POMOCY!!! Jakieś zwarcie, co to jest??
Witam! Mam nie lada problem, a raczej zmartwienie ponieważ wybieram sie za 10 dni do Albanii a dzisiaj Viaderko nie chciało mi odpalić . A dokładniej zrobiłem 20km dość ostrą jazdą, wyłączyłem go i później po jakiejś godzinie chciałem go odpalić a tu zamiast kręcić rozrusznikiem jest jakieś ZWARCIE. Dokładniej, po przekręceniu stacyjki jest wszystko w porządku, ale kiedy wcisnąłem rozrusznik jedno zwarcie spod siedzenia!!! Wiec ściągnąłem siodło i dalej chce odpalić a tu znowu bzyczy z tych kostek co są przed akumulatorem. I tak z cztery razy, wiec trochę poruszałem postukałem i odpalił!! i teraz normalnie już pali. I jeszcze dodam, że zegary się zrestartowały kilometry oraz godzina;/
Ale ja nadal się zastanawiam co to mogło być ponieważ nie chce żadnych niespodzianek na trasie. Czy to bezpieczniki zaśniedziały, a może któraś z tych kostek pada?? A tak wogóle to co to są za kostki??
Tak dla info Vaderko '99.
Ale ja nadal się zastanawiam co to mogło być ponieważ nie chce żadnych niespodzianek na trasie. Czy to bezpieczniki zaśniedziały, a może któraś z tych kostek pada?? A tak wogóle to co to są za kostki??
Tak dla info Vaderko '99.
Co zaszkodziło, to nauczyło
- zzbig1
- Stały bywalec - trochę wymiata
- Posty: 211
- Rejestracja: pn mar 21, 2011 10:29 pm
- Lokalizacja: Warszawa
Tak jak i poprzednik stawiam na akumulator,a skoro to tak nagle się stało to pewnie jest zwarcie na płytkach w jednej z cel . Jeśli od chwili zauważenia problemu przejechałeś ok.150 km to w zwartej celi powinien być już zauważalny znaczny ubytek elektrolitu . Ale zacznij od sprawdzenia klem
Pozytywnie zakręceni mają lżej
Sprawdzałem aku ma 12,01V a przy odpalaniu spada do 10 więc nie jest tak źle(tak mi się wydaje) A co to styków to na pewno jutro je wszystkie przeczyszczę i nasmaruje. A co do przekaźnika to przy odpalaniu jak się ucho dostawi do niego słychać cykanie ale takie rzadkie w odstępstwie co ponad sekundę. To może być kres jego żywotności czy może wystarczy troche aku podładować i wyczyścić styki??

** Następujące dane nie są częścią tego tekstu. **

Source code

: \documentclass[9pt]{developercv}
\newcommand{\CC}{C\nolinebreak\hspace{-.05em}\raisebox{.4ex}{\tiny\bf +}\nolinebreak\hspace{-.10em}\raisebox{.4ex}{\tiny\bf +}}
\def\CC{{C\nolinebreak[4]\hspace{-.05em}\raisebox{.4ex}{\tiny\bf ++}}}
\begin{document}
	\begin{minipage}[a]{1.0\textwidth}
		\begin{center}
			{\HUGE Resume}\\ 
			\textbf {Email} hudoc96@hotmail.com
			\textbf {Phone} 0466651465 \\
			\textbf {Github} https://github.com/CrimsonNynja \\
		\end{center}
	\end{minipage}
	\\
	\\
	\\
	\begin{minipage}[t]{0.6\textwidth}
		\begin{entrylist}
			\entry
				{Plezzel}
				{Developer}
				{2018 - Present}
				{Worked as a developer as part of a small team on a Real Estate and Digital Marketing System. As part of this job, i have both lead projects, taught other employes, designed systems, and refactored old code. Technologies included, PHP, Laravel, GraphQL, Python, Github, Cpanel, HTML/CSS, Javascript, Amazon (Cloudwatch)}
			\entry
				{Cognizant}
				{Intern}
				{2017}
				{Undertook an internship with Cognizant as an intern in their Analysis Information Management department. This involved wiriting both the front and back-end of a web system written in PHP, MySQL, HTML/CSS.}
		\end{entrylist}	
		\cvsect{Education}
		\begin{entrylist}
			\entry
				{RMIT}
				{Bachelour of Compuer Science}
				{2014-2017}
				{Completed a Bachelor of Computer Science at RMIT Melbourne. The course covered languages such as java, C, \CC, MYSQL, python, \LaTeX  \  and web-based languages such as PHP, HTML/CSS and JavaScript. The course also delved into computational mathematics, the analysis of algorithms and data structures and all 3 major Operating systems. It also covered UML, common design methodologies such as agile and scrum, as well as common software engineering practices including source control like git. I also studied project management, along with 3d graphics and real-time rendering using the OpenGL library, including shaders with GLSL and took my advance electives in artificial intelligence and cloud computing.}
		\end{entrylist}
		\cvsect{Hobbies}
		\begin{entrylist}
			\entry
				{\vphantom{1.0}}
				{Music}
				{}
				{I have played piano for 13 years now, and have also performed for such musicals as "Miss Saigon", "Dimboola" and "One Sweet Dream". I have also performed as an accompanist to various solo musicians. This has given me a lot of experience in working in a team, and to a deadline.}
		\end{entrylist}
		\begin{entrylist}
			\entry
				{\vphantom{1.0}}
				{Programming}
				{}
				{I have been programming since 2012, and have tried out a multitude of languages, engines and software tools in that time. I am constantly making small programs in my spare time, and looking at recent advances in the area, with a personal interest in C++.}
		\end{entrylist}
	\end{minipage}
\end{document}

Co zaszkodziło, to nauczyło
Probem z elektryka
ja dziś miałem podobną sytuacje zatrzymałem się na przejeździe kolejowym i zgasiłem motor, następnie wystartowałem i zapaliła się czerwona kontrolka na liczniku "NL" silnik zgasł ponownie odpaliłem przegazowałem i zgasł kolejna próba i było ok po 50 km zgasł i po kilku razach kolejne kilometry przyjechałem do domu i było czuć zapach palącej się instalacji elektr. i podniosłem siedzenie a tam niespodzianka.... kable które odchodzą od akumulatora idą do regulatora i tam jest taka czerwona kostka chyba z bezpiecznikiem spieczone wszystko na maxa udało mi się co prawda odkręcić regulator, pod nim jest bezpiecznik (zielony) tu jest wszystko ok ale złączka- pokrywka wszystko spalone jaka mogła być przyczyna tego? czy wogóle są do kupienia? bo na fiszkach serwisowych nie występują jako odrębne możecie coś doradzić????
pozdrawiam
pozdrawiam
zwarcie
holerka szkoda ze nie przypilnowałem tego wcześniej a teraz problem bo wszystko spieczone i nie nadaje się już do eksploatacji .... więc motor pewnie postoi... jesli moze ktoś pomóc mi w taki sposób że fotki podesłałby tego połaczenia od akumulatora do regulatora bo nie wiem czy był tam bezpiecznik czy moze jakiś mostek , bo jak nie ma tam żadnych niespodzanek to proprostu zamontuje bezpiecznik poskrecam i bede śmigał dalej ... dziwne to bo na liczniku mam rzeczywiste 14 tys km i taki zong sie wkradł.... wrrrr musiałabyć niezła temperatura bo zgrzało się wszystko .... moj email bacek525@wp.pl
zwarcie
myślę że był tam bezpiecznik chodzi mi o miejsce gdzie dwa kable (+) i (-) idą do regulatora napięcia (chyba) wygląda jak cewka i tu od góry wszystko się stopiło, natomiast od spodu jest też bezpiecznik ...może to jest rezerwowy ale tam jest wszystko wporządku....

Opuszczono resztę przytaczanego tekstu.